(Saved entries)
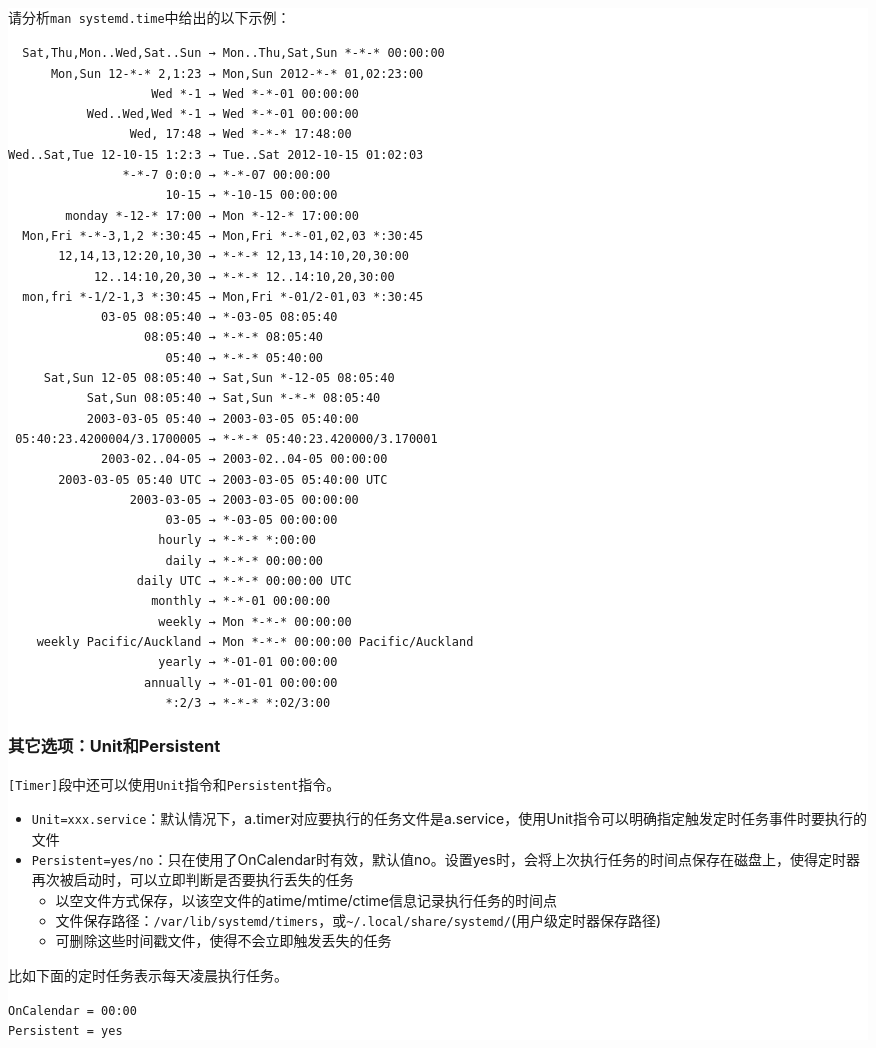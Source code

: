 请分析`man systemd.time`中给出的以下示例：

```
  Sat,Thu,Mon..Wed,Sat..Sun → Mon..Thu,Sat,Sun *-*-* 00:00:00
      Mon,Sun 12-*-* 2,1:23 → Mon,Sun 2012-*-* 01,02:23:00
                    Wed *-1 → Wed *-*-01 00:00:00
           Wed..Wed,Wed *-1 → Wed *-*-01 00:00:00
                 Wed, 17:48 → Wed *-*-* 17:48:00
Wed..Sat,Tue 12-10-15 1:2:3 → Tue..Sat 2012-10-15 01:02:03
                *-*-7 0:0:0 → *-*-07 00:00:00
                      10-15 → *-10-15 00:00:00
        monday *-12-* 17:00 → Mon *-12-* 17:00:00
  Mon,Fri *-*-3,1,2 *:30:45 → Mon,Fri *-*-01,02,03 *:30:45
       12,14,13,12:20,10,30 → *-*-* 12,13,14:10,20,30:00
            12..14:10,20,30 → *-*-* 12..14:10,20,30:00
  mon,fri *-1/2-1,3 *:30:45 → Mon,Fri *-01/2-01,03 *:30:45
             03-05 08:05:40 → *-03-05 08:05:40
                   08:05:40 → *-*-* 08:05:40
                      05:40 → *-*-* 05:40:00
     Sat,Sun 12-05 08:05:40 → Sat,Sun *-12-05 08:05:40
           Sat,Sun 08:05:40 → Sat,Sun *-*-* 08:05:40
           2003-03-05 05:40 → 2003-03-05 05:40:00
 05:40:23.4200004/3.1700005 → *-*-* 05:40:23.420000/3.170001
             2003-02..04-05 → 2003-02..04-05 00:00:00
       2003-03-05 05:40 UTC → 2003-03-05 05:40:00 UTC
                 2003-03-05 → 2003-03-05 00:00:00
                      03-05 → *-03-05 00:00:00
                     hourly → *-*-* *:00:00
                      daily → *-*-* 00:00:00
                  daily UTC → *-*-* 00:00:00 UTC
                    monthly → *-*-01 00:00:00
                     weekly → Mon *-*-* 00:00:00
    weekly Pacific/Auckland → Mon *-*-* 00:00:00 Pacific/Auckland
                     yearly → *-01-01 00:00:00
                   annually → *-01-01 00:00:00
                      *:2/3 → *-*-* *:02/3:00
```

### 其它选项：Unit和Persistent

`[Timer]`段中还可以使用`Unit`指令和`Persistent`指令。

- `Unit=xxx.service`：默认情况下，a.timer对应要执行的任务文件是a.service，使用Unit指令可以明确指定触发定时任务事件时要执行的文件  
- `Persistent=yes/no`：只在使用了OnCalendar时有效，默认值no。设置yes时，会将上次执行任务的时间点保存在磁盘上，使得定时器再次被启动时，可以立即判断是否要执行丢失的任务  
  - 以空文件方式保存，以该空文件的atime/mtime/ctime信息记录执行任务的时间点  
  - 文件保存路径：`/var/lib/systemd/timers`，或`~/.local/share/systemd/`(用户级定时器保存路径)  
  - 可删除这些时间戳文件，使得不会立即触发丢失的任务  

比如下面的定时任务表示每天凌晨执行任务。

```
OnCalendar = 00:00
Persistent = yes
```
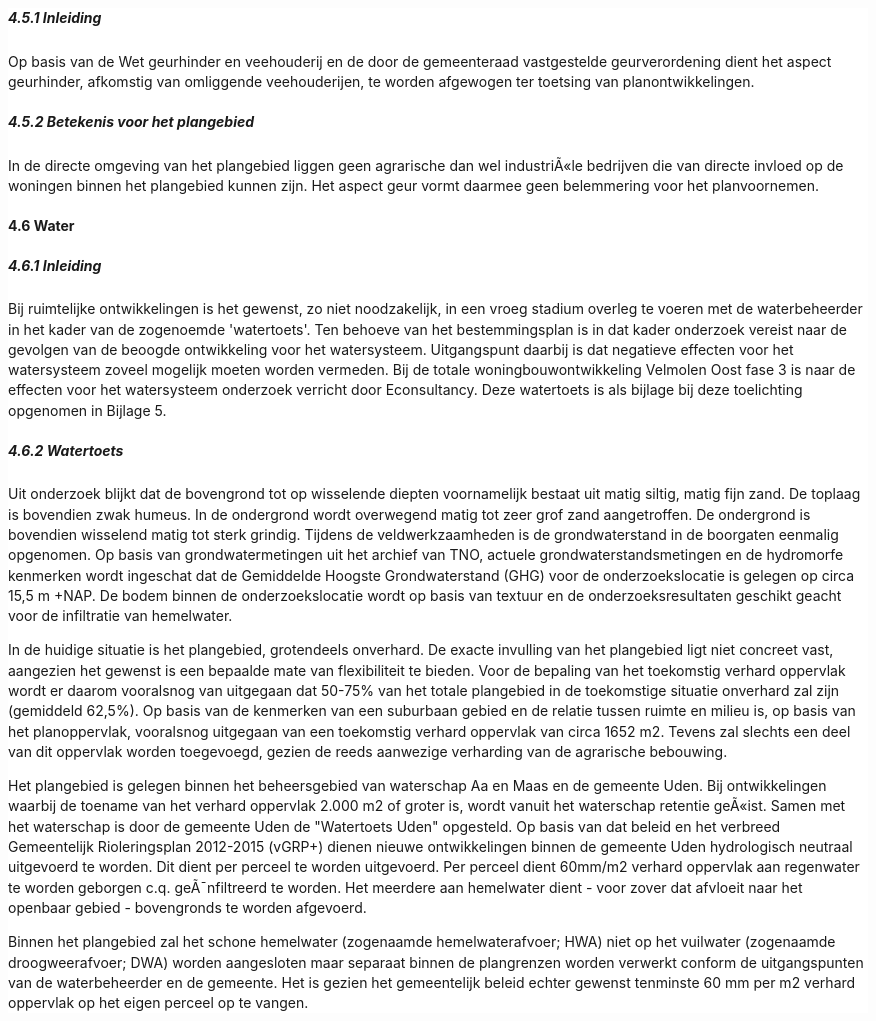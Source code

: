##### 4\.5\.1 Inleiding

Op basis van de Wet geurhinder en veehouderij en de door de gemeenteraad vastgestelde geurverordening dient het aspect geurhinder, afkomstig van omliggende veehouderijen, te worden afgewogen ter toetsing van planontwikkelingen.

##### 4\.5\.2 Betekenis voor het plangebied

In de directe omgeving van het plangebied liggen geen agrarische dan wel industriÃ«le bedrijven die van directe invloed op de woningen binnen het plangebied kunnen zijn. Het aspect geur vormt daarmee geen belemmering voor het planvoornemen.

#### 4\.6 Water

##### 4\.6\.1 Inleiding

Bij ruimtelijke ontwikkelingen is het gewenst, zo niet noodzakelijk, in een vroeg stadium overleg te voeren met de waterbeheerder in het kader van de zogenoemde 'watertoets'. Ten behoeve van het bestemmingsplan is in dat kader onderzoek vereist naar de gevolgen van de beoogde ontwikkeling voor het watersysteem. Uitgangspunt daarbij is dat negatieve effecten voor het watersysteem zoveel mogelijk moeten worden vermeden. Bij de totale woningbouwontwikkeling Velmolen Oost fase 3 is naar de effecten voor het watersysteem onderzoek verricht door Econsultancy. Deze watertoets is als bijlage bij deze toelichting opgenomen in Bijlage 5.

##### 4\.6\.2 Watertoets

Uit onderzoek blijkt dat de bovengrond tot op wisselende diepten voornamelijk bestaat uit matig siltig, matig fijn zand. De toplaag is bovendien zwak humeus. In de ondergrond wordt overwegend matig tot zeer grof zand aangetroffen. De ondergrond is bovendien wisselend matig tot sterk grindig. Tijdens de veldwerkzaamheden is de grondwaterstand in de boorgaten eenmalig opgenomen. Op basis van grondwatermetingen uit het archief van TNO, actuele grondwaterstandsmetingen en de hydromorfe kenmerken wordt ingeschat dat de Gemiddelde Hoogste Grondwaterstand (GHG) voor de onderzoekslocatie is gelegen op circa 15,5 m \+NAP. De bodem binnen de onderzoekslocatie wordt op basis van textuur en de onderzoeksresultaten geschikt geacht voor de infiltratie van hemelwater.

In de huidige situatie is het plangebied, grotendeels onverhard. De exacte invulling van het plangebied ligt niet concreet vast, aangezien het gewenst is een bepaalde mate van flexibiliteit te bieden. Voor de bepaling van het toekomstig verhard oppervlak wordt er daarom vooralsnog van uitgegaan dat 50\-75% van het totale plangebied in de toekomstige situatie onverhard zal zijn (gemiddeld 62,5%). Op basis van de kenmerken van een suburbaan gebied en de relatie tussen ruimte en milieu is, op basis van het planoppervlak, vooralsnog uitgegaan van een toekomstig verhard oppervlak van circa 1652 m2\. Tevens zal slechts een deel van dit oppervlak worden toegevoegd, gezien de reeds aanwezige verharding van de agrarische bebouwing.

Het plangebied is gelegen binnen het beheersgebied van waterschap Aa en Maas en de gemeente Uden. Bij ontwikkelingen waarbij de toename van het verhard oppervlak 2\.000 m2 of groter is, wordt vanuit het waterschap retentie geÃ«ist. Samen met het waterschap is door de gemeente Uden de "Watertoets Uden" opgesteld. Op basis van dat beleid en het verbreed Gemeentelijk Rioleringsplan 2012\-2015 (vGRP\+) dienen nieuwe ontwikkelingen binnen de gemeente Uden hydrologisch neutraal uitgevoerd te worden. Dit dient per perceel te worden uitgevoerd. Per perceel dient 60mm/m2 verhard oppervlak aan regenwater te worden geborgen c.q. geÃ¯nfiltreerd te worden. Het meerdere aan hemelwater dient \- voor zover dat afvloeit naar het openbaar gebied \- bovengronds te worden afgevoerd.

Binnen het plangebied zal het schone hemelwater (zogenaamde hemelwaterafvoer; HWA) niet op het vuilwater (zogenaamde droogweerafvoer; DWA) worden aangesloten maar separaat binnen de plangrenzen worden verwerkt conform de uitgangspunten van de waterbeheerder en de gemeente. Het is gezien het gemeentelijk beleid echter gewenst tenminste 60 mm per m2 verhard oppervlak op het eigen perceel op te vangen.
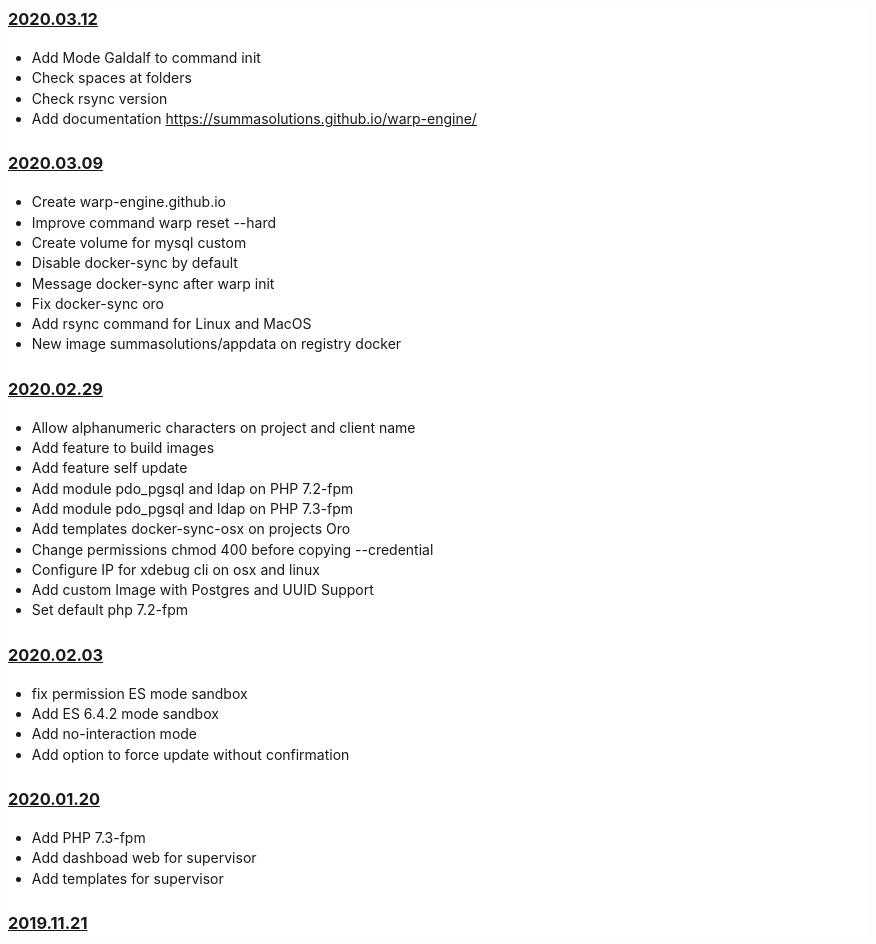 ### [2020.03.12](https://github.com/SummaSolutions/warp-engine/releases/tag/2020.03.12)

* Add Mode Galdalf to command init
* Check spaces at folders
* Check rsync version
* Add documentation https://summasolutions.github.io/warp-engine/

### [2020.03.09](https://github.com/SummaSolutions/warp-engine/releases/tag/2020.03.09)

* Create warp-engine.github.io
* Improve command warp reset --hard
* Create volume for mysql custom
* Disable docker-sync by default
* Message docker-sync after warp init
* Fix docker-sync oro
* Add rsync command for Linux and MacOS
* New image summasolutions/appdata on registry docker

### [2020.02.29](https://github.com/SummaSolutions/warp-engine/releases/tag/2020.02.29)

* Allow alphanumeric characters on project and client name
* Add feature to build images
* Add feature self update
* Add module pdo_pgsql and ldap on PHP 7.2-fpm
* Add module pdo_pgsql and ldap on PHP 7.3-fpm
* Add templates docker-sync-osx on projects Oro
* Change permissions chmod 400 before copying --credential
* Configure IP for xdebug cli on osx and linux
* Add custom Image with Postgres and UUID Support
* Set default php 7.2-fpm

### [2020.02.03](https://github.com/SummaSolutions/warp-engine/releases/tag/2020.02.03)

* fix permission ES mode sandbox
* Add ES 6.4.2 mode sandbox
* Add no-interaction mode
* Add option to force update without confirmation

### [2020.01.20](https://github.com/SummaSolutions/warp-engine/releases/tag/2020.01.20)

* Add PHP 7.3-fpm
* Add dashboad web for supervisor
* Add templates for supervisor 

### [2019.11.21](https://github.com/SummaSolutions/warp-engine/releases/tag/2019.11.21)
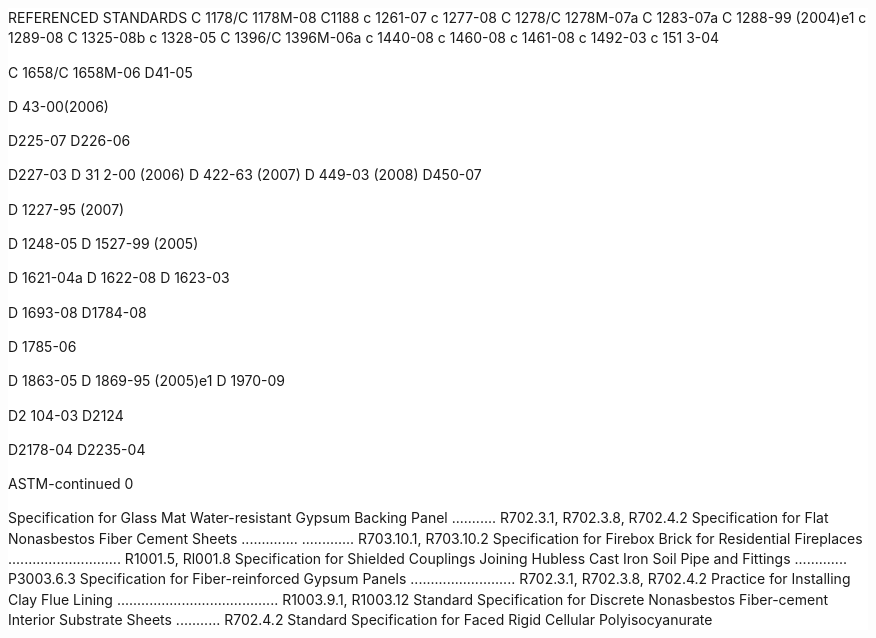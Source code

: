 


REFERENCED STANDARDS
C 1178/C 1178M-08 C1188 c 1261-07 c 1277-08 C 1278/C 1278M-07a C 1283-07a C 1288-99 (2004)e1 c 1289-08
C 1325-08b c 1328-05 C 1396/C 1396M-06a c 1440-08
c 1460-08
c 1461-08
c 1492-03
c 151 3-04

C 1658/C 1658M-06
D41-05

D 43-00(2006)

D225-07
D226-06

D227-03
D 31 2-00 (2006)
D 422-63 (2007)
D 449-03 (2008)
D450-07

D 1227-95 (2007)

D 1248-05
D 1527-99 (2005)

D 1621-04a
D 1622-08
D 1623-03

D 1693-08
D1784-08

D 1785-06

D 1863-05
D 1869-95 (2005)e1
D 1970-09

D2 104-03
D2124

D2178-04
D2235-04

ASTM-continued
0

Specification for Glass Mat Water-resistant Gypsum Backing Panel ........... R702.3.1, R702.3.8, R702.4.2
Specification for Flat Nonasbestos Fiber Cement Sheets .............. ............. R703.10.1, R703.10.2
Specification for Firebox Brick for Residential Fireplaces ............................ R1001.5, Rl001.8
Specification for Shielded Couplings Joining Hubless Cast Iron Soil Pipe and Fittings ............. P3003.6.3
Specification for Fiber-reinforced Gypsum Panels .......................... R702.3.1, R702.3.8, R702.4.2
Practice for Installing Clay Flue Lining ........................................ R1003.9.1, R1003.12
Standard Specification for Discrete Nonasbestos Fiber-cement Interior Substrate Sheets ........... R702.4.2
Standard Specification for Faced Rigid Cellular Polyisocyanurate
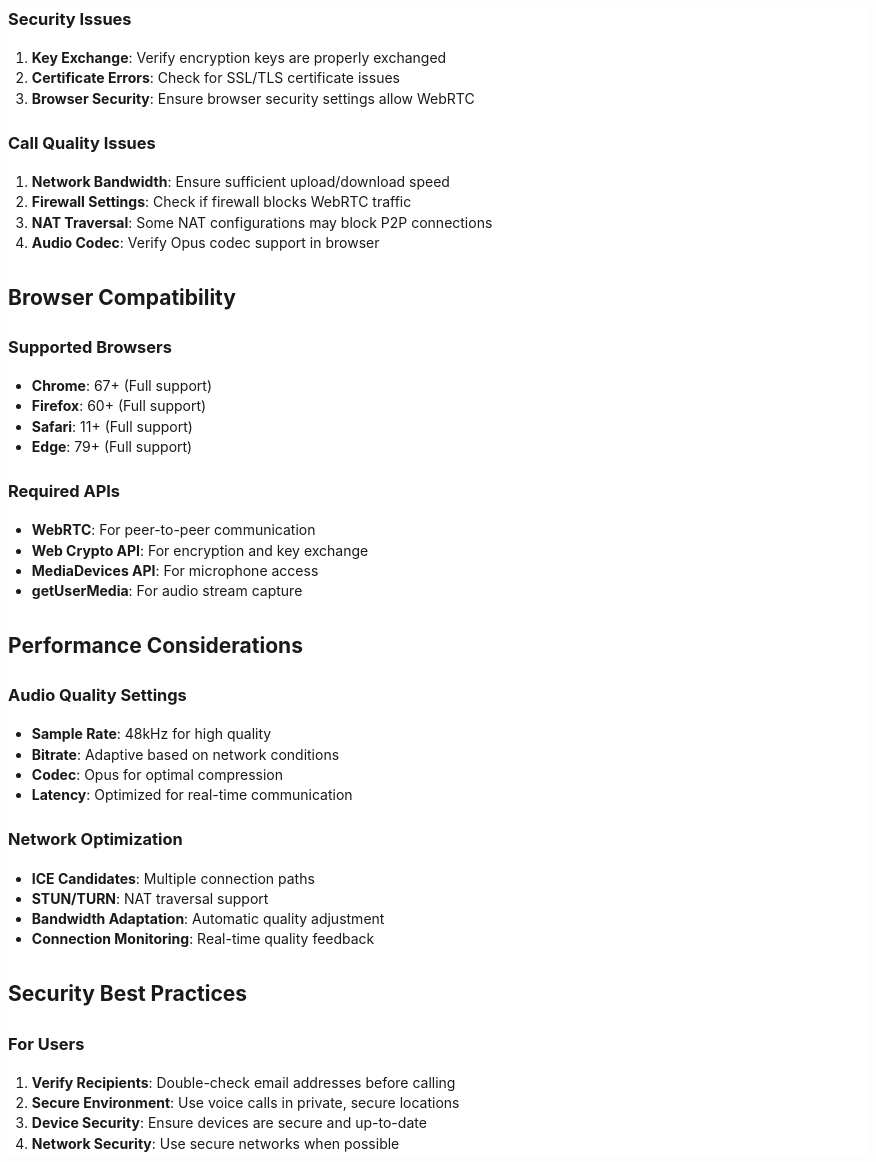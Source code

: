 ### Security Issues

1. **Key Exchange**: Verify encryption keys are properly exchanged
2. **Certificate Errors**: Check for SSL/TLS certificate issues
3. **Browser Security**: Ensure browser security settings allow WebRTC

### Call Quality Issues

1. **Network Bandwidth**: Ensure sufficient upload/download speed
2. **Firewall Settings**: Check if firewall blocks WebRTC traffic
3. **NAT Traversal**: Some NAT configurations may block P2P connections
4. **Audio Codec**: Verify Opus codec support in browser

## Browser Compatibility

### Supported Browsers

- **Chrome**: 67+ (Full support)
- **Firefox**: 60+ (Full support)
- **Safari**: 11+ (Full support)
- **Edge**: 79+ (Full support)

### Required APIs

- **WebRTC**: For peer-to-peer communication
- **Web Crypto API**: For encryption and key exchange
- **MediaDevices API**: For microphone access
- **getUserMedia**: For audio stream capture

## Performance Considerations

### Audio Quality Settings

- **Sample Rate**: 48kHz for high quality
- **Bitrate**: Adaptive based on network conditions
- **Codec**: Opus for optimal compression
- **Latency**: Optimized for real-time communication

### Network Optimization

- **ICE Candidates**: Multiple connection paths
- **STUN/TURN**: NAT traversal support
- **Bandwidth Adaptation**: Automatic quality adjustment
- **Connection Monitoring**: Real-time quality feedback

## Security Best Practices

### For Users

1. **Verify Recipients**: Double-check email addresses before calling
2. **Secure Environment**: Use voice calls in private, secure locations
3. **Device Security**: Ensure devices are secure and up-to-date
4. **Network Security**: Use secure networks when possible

▸ What to do: Filter the entries above down to the lines that contain the word "onderzoek".

▸ Result for this task:
Bij ruimtelijke ontwikkelingen is het gewenst, zo niet noodzakelijk, in een vroeg stadium overleg te voeren met de waterbeheerder in het kader van de zogenoemde 'watertoets'. Ten behoeve van het bestemmingsplan is in dat kader onderzoek vereist naar de gevolgen van de beoogde ontwikkeling voor het watersysteem. Uitgangspunt daarbij is dat negatieve effecten voor het watersysteem zoveel mogelijk moeten worden vermeden. Bij de totale woningbouwontwikkeling Velmolen Oost fase 3 is naar de effecten voor het watersysteem onderzoek verricht door Econsultancy. Deze watertoets is als bijlage bij deze toelichting opgenomen in Bijlage 5.
Uit onderzoek blijkt dat de bovengrond tot op wisselende diepten voornamelijk bestaat uit matig siltig, matig fijn zand. De toplaag is bovendien zwak humeus. In de ondergrond wordt overwegend matig tot zeer grof zand aangetroffen. De ondergrond is bovendien wisselend matig tot sterk grindig. Tijdens de veldwerkzaamheden is de grondwaterstand in de boorgaten eenmalig opgenomen. Op basis van grondwatermetingen uit het archief van TNO, actuele grondwaterstandsmetingen en de hydromorfe kenmerken wordt ingeschat dat de Gemiddelde Hoogste Grondwaterstand (GHG) voor de onderzoekslocatie is gelegen op circa 15,5 m \+NAP. De bodem binnen de onderzoekslocatie wordt op basis van textuur en de onderzoeksresultaten geschikt geacht voor de infiltratie van hemelwater.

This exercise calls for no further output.